Given the mysteriousness and mighty power of the North’s ruling family, we cannot fault anyone for the red-carpet treatment given Kim as she is the only person in Pyongyang who can talk straight to the despotic ruler of North Korea. Meeting with South Korean President Moon at the Blue House and handing over a letter from her brother, Kim encouraged the host to play “the leading role in opening a new chapter towards unification.” The younger sister of the mighty ruler — instead of 90-year-old Kim Yong-nam, the ceremonial head of North Korea who accompanied her to the Blue House — was able to make such condescending remarks because she may have been used to royal treatment back home.

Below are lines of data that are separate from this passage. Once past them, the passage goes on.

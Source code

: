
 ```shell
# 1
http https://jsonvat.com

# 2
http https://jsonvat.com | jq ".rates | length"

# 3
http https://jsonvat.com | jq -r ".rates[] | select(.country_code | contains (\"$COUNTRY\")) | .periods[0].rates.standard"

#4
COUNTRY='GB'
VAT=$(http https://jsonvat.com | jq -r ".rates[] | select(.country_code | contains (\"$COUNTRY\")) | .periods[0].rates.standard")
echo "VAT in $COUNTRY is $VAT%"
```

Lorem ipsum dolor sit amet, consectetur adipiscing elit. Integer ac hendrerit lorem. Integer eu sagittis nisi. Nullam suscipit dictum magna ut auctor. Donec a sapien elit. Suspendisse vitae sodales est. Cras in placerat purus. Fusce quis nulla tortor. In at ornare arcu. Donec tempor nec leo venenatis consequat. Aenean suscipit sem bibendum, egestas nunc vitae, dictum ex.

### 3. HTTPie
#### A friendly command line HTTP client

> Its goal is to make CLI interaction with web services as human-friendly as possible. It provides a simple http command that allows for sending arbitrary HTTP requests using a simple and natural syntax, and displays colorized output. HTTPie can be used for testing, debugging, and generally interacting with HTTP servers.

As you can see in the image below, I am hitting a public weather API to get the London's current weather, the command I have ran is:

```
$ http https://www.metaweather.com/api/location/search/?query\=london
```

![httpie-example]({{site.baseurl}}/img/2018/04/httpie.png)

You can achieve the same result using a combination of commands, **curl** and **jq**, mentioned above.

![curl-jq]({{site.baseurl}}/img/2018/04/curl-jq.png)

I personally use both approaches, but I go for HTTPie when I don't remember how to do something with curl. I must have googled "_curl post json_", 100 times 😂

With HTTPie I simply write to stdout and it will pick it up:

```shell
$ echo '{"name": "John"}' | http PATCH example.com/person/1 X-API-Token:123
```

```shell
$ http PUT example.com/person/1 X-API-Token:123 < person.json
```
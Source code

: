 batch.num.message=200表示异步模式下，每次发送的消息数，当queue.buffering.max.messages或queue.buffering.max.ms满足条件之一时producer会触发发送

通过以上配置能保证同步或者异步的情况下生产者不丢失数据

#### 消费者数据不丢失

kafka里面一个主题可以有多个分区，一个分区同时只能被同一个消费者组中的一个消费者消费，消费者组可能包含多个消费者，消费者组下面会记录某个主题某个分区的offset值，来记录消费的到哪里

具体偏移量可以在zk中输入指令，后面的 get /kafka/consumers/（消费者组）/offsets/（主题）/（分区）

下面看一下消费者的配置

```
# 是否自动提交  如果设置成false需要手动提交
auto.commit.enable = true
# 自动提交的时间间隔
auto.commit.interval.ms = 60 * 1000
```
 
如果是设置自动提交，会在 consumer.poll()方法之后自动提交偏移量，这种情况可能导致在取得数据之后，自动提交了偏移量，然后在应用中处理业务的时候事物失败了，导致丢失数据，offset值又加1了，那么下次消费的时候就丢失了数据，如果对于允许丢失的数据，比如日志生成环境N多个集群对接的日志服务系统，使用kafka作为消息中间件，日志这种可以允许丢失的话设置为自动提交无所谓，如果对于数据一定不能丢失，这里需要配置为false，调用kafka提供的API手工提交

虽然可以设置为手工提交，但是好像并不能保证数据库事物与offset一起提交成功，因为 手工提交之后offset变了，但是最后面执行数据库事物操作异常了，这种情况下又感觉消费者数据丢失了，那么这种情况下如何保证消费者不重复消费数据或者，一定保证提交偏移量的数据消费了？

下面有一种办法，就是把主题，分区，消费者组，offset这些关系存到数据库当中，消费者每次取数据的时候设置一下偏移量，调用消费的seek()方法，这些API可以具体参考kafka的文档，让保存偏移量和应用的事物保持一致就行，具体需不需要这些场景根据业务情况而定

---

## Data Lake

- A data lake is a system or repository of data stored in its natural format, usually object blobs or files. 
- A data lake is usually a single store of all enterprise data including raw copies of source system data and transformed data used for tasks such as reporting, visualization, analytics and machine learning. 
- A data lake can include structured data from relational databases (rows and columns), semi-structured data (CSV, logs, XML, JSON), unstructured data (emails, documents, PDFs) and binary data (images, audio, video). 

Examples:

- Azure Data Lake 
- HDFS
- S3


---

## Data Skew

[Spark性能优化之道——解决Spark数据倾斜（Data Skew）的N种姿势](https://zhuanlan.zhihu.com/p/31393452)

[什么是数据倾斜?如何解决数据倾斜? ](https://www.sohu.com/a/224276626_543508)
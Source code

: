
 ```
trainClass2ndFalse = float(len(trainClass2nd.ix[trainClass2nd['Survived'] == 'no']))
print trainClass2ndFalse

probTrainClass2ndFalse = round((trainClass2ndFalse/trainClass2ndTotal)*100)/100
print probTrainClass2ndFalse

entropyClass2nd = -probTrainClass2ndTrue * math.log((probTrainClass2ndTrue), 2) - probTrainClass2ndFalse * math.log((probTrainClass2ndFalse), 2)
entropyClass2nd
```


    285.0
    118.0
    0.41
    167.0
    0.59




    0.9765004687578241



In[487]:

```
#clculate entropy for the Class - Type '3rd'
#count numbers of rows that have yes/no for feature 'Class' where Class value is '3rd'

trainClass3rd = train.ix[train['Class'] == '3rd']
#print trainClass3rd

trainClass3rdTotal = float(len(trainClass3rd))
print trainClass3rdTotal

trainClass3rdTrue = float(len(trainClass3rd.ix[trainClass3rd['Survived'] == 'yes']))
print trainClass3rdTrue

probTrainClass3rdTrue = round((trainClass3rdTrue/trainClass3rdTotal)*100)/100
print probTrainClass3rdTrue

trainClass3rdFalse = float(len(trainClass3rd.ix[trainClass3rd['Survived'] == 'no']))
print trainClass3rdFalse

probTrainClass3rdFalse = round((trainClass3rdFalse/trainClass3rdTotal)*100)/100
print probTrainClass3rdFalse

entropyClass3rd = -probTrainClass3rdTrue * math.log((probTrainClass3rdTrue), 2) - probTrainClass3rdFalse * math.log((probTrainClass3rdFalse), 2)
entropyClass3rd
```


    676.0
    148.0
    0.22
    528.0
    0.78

Like her brother, Kim had been educated at a private school in Switzerland. She too may not be naïve about the outside world. She implied she knows about South Korea by saying, “Seoul does not seem that foreign even though this is my first visit.” I hope she pays back the South Korean hospitality by frankly telling her brother what she saw and felt during her brief stay in the South. It would be even better if her visit helps Pyongyang change its mind about its cherished nuclear weapons program. It would be best if she could bring about a fairytale-like ending to her journey by telling her brother how nice it felt to be on friendly terms with South Korea and part of the global community.
Kim Yo-jong may have returned home pampered and gratified, but she left her host in a tight spot with her brother’s invitation to Pyongyang.

Moon showed a reserved response to the offer as he knew it could turn out to be a poisoned apple. He politely said, “Let’s work to make the conditions right.” He was implying the visit can not take place if conditions are not met.

He certainly had to be conscious of Washington. U.S. Vice President Mike Pence, who attended the opening ceremony of the Olympics, did not hide his displeasure at the sight of North Korean officials and the cozy ties between the two Koreas. With the world watching the VIP booth in real time, he stayed seated when the unified Korean Olympic team received a standing ovation as they marched into the stadium on opening night. Persuading Washington is going to be hard.

The United States stands firm on its position that it will not ease maximum pressure until North Korea surrenders its nuclear program. Pence told the press that Seoul and Washington are united in that stance. Considering such a firm position on the issue, Washington won’t be convinced by the logic that inter-Korean dialogue is necessary for the denuclearization goal. Without any tangible progress in denuclearization from Pyongyang, there cannot be any developments in the relationship between Seoul and Washington.

A first test of the alliance centers on resuming the annual joint military exercises, which were delayed until after the PyeongChang Olympics. The Korean peninsula no doubt will go back to a tense status quo when the joint drills kick off and North Korea makes nuclear and missile provocations in response. Seoul must find some solution before the Paralympics end next month.

It could invite Pyongyang to watch the drills on the condition that it suspends its nuclear and missile tests. If Seoul can succeed in some mediation plan, it can help generate developments in inter-Korean relationship as well as the arrangement of dialogue between Pyongyang and Washington.

The liberal president must be aware that the South Korean public is not as eager about inter-Korean summits as in the past. It will surely disapprove of a ceremonial meeting unless the nuclear issue is on the agenda. A third summit, therefore, should be held in Seoul, not Pyongyang as in the two past summits. If the North Korean ruler is not comfortable about the idea of coming to the South Korean capital, a neutral place like Jeju Island could be an alternative. Like his sister, Kim also needs to experience the feel of South Korea.

The conciliatory mood between the two Koreas through the momentum of the Olympics is a double-edged sword for the Moon Jae-in administration. It can act as either medicine or poison. The question is whether Moon and his team have the diplomatic capabilities to use the double-edged sword in South Korea’s favor.

JoongAng Ilbo, Feb. 13, Page 31

*The author is a senior columnist of the JoongAng Ilbo.